Le cerveau gastronome ou une éthique de la commensalité

Le cerveau gastronome ou une éthique de la commensalité

A propos de l’ouvrage « Le cerveau gastronome », éditions L'Harmattan, Paris, 2022 : classé premier dans la catégorie Médecine et Nutrition par le Concours international Gourmands Awards en novembre 2023

Roger Gil. Billet éthique, 1 février 2024, 128

L’ouvrage « Le cerveau gastronome » permet de rappeler les liens entre la gastronomie et l’éthique. Il faut sans doute évoquer cette étape d’humanisation, franchie quand celui qui n’était encore qu’homo erectus, voici près de 2 millions d’années est devenu homo coquus, capable de faire cuire ses aliments ; ainsi fut puverte la voie à  il passait ainsi de la simple activité nutritive, de cueillette, de chasse, de pêche qui comme les grands singes l’occupaient une grande partie de la journée aux repas partagés grâce à une alimentation plus comestible, grâce à une meilleure conservation des préparations alimentaires. Les repas ont ainsi concentré une dimension nouvelle de la sociabilité humaine : se réunir certes pour se nourrir mais aussi pour goûter aux aliments, pour affiner le plaisir de manger, pour en parler ensemble, pour cultiver ces liens qui se créaient entre les repas, les émotions, la mémoire, le langage. Et c’est tout naturellement que les êtres humains ajoutèrent aux repas familiaux ordinaires, les repas festifs, ceux des grands évènements familiaux, anniversaires, mariage, et ceux des fêtes collectives : Noël et le Nouvel an sont de celles-là. On sait aussi l’importance dans toutes les religions de ces repas partagés et les nombreux symboles auxquels ils renvoient. Les repas sont ainsi des facteurs de reliance et de fraternité.
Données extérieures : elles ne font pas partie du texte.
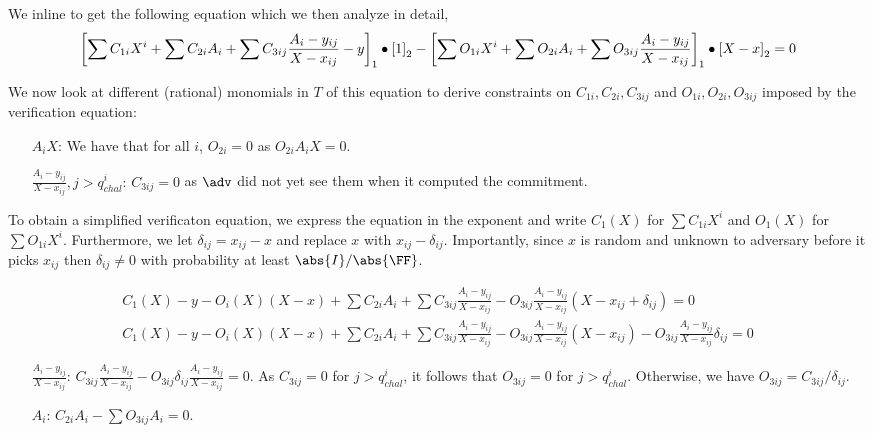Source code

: \documentclass[runningheads,11pt]{llncs}
\begin{document}
We inline to get the following equation which we then analyze in detail,
\begin{align*}
  \left[\sum C_{1i} X^{i} + \sum C_{2i} A_{i} + \sum C_{3ij}
  \frac{A_{i}-y_{ij}}{X-x_{ij}} - y\right]_{1} \bullet \left[1\right]_{2} - \left[\sum O_{1i} X^{i}
  + \sum O_{2i} A_{i} + \sum O_{3ij} \frac{A_{i}-y_{ij}}{X-x_{ij}}\right]_{1} \bullet \left[X -
  x\right]_{2} = 0
\end{align*}

We now look at different (rational) monomials in $T$ of this equation to derive
constraints on $C_{1i}, C_{{2i}},C_{{3ij}}$ and $O_{1i},O_{2i},O_{3ij}$ imposed by
the verification equation:
\begin{itemize}
  \item[$A_{i}X$:] We have that for all $i$, $O_{2i}=0$ as $O_{2i} A_{i} X = 0$.
  \item[$\frac{A_{i}-y_{ij}}{X-x_{ij}}, j>q^{i}_{chal}$:] $C_{3ij}=0$ as $\adv$ did
    not yet see them when it computed the commitment.
\end{itemize}

To obtain a simplified verificaton equation, we express the equation in the exponent
and write $C_{1}(X)$ for $\sum C_{1i} X^{i}$ and $O_{1}(X)$ for $\sum O_{1i} X^{i}$.
Furthermore, we let $\delta_{ij} = x_{i j} - x$ and replace $x$ with
$x_{ij} - \delta_{ij}$. Importantly, since $x$ is random and unknown to adversary
before it picks $x_{i j}$ then $\delta_{i j} \neq 0$ with probability at least
$\infrac{\abs{I}}{\abs{\FF}}$. 

\begin{align*}
  C_{1}(X) - y - O_{i}(X)(X-x) + \sum C_{2i} A_{i} + \sum C_{3ij} \frac{A_{i}-y_{ij}}{X-x_{ij}} - O_{3ij} \frac{A_{i}-y_{ij}}{X-x_{ij}} (X-x_{ij}+\delta_{ij}) = 0\\
  C_{1}(X) - y - O_{i}(X)(X-x) + \sum C_{2i} A_{i} + \sum C_{3ij} \frac{A_{i}-y_{ij}}{X-x_{ij}} - O_{3ij} \frac{A_{i}-y_{ij}}{X-x_{ij}} (X-x_{ij}) - O_{3ij} \frac{A_{i}-y_{ij}}{X-x_{ij}} \delta_{ij} = 0
\end{align*}

\begin{itemize}
\item[$\frac{A_{i}-y_{ij}}{X-x_{ij}}$:]
  $C_{3ij} \frac{A_{i}-y_{ij}}{X-x_{ij}} - O_{{3ij}}\delta_{ij}
  \frac{A_{i}-y_{ij}}{X-x_{ij}}=0$. As $C_{3ij}=0$ for $j>q^{i}_{chal}$, it follows
  that $O_{{3ij}}=0$ for $j>q^{i}_{chal}$. Otherwise, we have
  $O_{3ij}= C_{3ij}/\delta_{ij}$.
\item[$A_{i}$:] $C_{2i} A_{i} - \sum O_{3ij} A_{i}=0$.
\end{itemize}
\end{document}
La gastronomie est aussi un  chemin d’accès à la vulnérabilité, à celles et à ceux qui, pour des raisons médicales ou sociales (précarité, vieillesse) ou les deux à la fois pourraient être exclus de ces moments de partage. La gastronomie invite à la sollicitude, à l’attention à Autrui, à ouvrir de mille manières les cœurs et les portes, à inventer des lieux ou des moments ou des personnes lointaines, étrangères, se rapprochent, se découvrent proches dans la joie de cette variante de la fraternité qu’est la commensalité. Dans les hôpitaux et les structures d’accueil médico-sociales, les fêtes de fin d’année sont l’occasion de repas dits améliorés qui veulent en quelque sorte dépasser leur fonction nutritive, celle des besoins biologiques fondamentaux pour mobiliser le goût et les émotions qui accompagnent ces saveurs d’autant plus précieuses qu’elles peuvent être considérées tout au long des jours comme secondaires par rapport aux besoins nutritifs calculés techniques en une myriade de paramètres comme l’apport calorique, les segmentation protides, glucides, lipides, les vitamines, les oligo-éléments et que sais-je encore ! Mais dans la vie quotidienne certaines maisons de retraite que l’on appelle en France des ehpad ont découvert ces « bouchées » mises à la disposition des personnes âgées dont les repas, surtout celui du soir, sont avancés à des horaires de fin d’après-midi et au cours desquels l’alimentation des résidentes et des résidents peut se heurter à des conduites d’opposition des uns auxquels répondent des attitudes de persuasion et d’injonction de personnels soucieux de bien faire mais ne sachant comment faire pour surmonter des refus qui les culpabilisent. Ces bouchées inspirées de la cuisine moléculaire font exploser de nombreuses saveurs : elles peuvent être prises avec une fourchette ou avec les doigts et elles sont laissées à disposition des personnes âgées. Elles peuvent ainsi prendre et laisser fondre dans leur bouche des bouchées de céleri rémoulade, de pâté de campagne, d’avocat surimi, de blanquette de veau, de brandade de poisson, de poules rôti, de coquillettes, de champignons, de pizza, de yaourt, de pruneau, de tarte à l’abricot, de compote de fruits[1]. Outre la joie retrouvée dans une autonomie respectueuse des désirs et des besoins de chacun, ces bouchées améliorent la santé des personnes dénutries.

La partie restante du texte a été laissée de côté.